(SOURCE MATERIAL Opens)

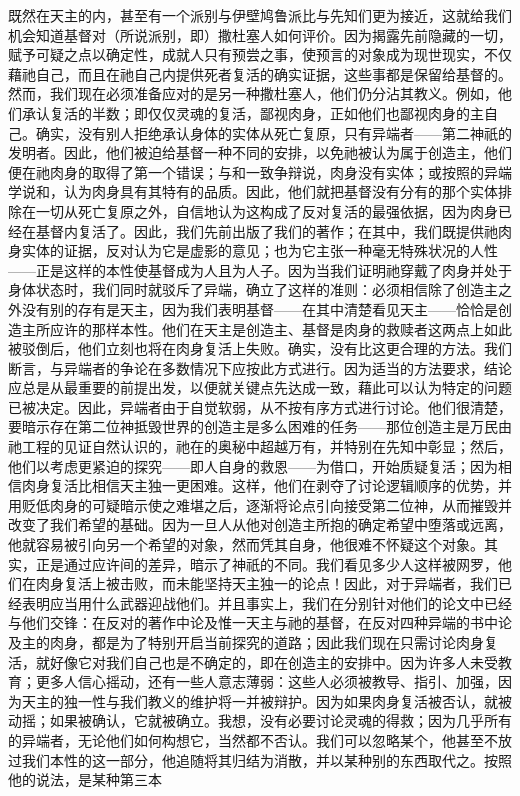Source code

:既然在天主的内，甚至有一个派别与伊壁鸠鲁派比与先知们更为接近，这就给我们机会知道基督对（所说派别，即）撒杜塞人如何评价。因为揭露先前隐藏的一切，赋予可疑之点以确定性，成就人只有预尝之事，使预言的对象成为现世现实，不仅藉祂自己，而且在祂自己内提供死者复活的确实证据，这些事都是保留给基督的。然而，我们现在必须准备应对的是另一种撒杜塞人，他们仍分沾其教义。例如，他们承认复活的半数；即仅仅灵魂的复活，鄙视肉身，正如他们也鄙视肉身的主自己。确实，没有别人拒绝承认身体的实体从死亡复原，只有异端者——第二神祇的发明者。因此，他们被迫给基督一种不同的安排，以免祂被认为属于创造主，他们便在祂肉身的取得了第一个错误；与和一致争辩说，肉身没有实体；或按照的异端学说和，认为肉身具有其特有的品质。因此，他们就把基督没有分有的那个实体排除在一切从死亡复原之外，自信地认为这构成了反对复活的最强依据，因为肉身已经在基督内复活了。因此，我们先前出版了我们的著作；在其中，我们既提供祂肉身实体的证据，反对认为它是虚影的意见；也为它主张一种毫无特殊状况的人性——正是这样的本性使基督成为人且为人子。因为当我们证明祂穿戴了肉身并处于身体状态时，我们同时就驳斥了异端，确立了这样的准则：必须相信除了创造主之外没有别的存有是天主，因为我们表明基督——在其中清楚看见天主——恰恰是创造主所应许的那样本性。他们在天主是创造主、基督是肉身的救赎者这两点上如此被驳倒后，他们立刻也将在肉身复活上失败。确实，没有比这更合理的方法。我们断言，与异端者的争论在多数情况下应按此方式进行。因为适当的方法要求，结论应总是从最重要的前提出发，以便就关键点先达成一致，藉此可以认为特定的问题已被决定。因此，异端者由于自觉软弱，从不按有序方式进行讨论。他们很清楚，要暗示存在第二位神抵毁世界的创造主是多么困难的任务——那位创造主是万民由祂工程的见证自然认识的，祂在的奥秘中超越万有，并特别在先知中彰显；然后，他们以考虑更紧迫的探究——即人自身的救恩——为借口，开始质疑复活；因为相信肉身复活比相信天主独一更困难。这样，他们在剥夺了讨论逻辑顺序的优势，并用贬低肉身的可疑暗示使之难堪之后，逐渐将论点引向接受第二位神，从而摧毁并改变了我们希望的基础。因为一旦人从他对创造主所抱的确定希望中堕落或远离，他就容易被引向另一个希望的对象，然而凭其自身，他很难不怀疑这个对象。其实，正是通过应许间的差异，暗示了神祇的不同。我们看见多少人这样被网罗，他们在肉身复活上被击败，而未能坚持天主独一的论点！因此，对于异端者，我们已经表明应当用什么武器迎战他们。并且事实上，我们在分别针对他们的论文中已经与他们交锋：在反对的著作中论及惟一天主与祂的基督，在反对四种异端的书中论及主的肉身，都是为了特别开启当前探究的道路；因此我们现在只需讨论肉身复活，就好像它对我们自己也是不确定的，即在创造主的安排中。因为许多人未受教育；更多人信心摇动，还有一些人意志薄弱：这些人必须被教导、指引、加强，因为天主的独一性与我们教义的维护将一并被辩护。因为如果肉身复活被否认，就被动摇；如果被确认，它就被确立。我想，没有必要讨论灵魂的得救；因为几乎所有的异端者，无论他们如何构想它，当然都不否认。我们可以忽略某个，他甚至不放过我们本性的这一部分，他追随将其归结为消散，并以某种别的东西取代之。按照他的说法，是某种第三本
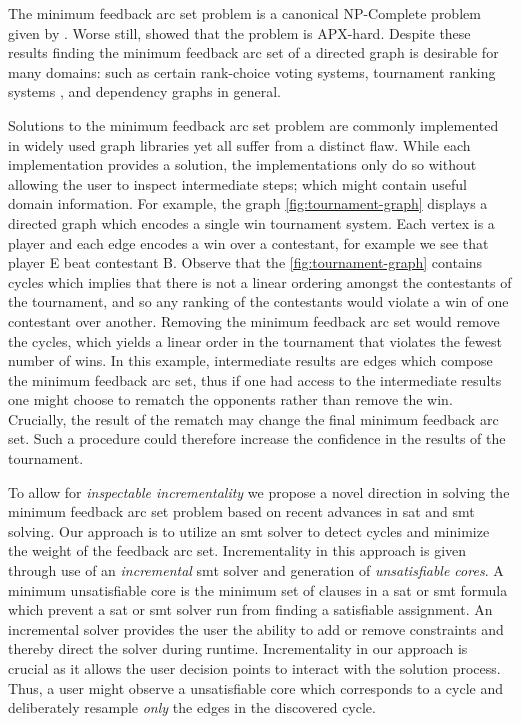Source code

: \label{section:introduction}%

The minimum feedback arc set problem is a canonical NP-Complete problem given by
\citet{KarpNPComplete}. Worse still, \citet{kannthesis} showed that the problem
is APX-hard. Despite these results finding the minimum feedback arc set of a
directed graph is desirable for many domains: such as certain rank-choice voting
systems, tournament ranking systems \citet{tournamentsRfast}, and dependency graphs
in general.

Solutions to the minimum feedback arc set problem are commonly implemented in
widely used graph libraries yet all suffer from a distinct flaw. While each
implementation provides a solution, the implementations only do so without
allowing the user to inspect intermediate steps; which might contain useful
domain information. For example, the graph \autoref{fig:tournament-graph}
displays a directed graph which encodes a single win tournament system. Each
vertex is a player and each edge encodes a win over a contestant, for example we
see that player E beat contestant B. Observe that the
\autoref{fig:tournament-graph} contains cycles which implies that there is not a
linear ordering amongst the contestants of the tournament, and so any ranking of
the contestants would violate a win of one contestant over another. Removing the
minimum feedback arc set would remove the cycles, which yields a linear order in
the tournament that violates the fewest number of wins. In this example,
intermediate results are edges which compose the minimum feedback arc set, thus
if one had access to the intermediate results one might choose to rematch the
opponents rather than remove the win. Crucially, the result of the rematch may
change the final minimum feedback arc set. Such a procedure could therefore
increase the confidence in the results of the tournament.

To allow for \emph{inspectable incrementality} we propose a novel direction in
solving the minimum feedback arc set problem based on recent advances in
\ac{sat} and \ac{smt} solving. Our approach is to utilize an \ac{smt} solver to
detect cycles and minimize the weight of the feedback arc set. Incrementality in
this approach is given through use of an \emph{incremental} \ac{smt} solver and
generation of \emph{unsatisfiable cores}. A minimum unsatisfiable core is the
minimum set of clauses in a \ac{sat} or \ac{smt} formula which prevent a
\ac{sat} or \ac{smt} solver run from finding a satisfiable assignment. An
incremental solver provides the user the ability to add or remove constraints
and thereby direct the solver during runtime. Incrementality in our approach is
crucial as it allows the user decision points to interact with the solution
process. Thus, a user might observe a unsatisfiable core which corresponds to a
cycle and deliberately resample \emph{only} the edges in the discovered cycle.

(SOURCE MATERIAL Closes)

[WORK REQUEST] Reproduce every line above containing "example".

[SOLVED EXERCISE]
domain information. For example, the graph \autoref{fig:tournament-graph}
vertex is a player and each edge encodes a win over a contestant, for example we
the tournament that violates the fewest number of wins. In this example,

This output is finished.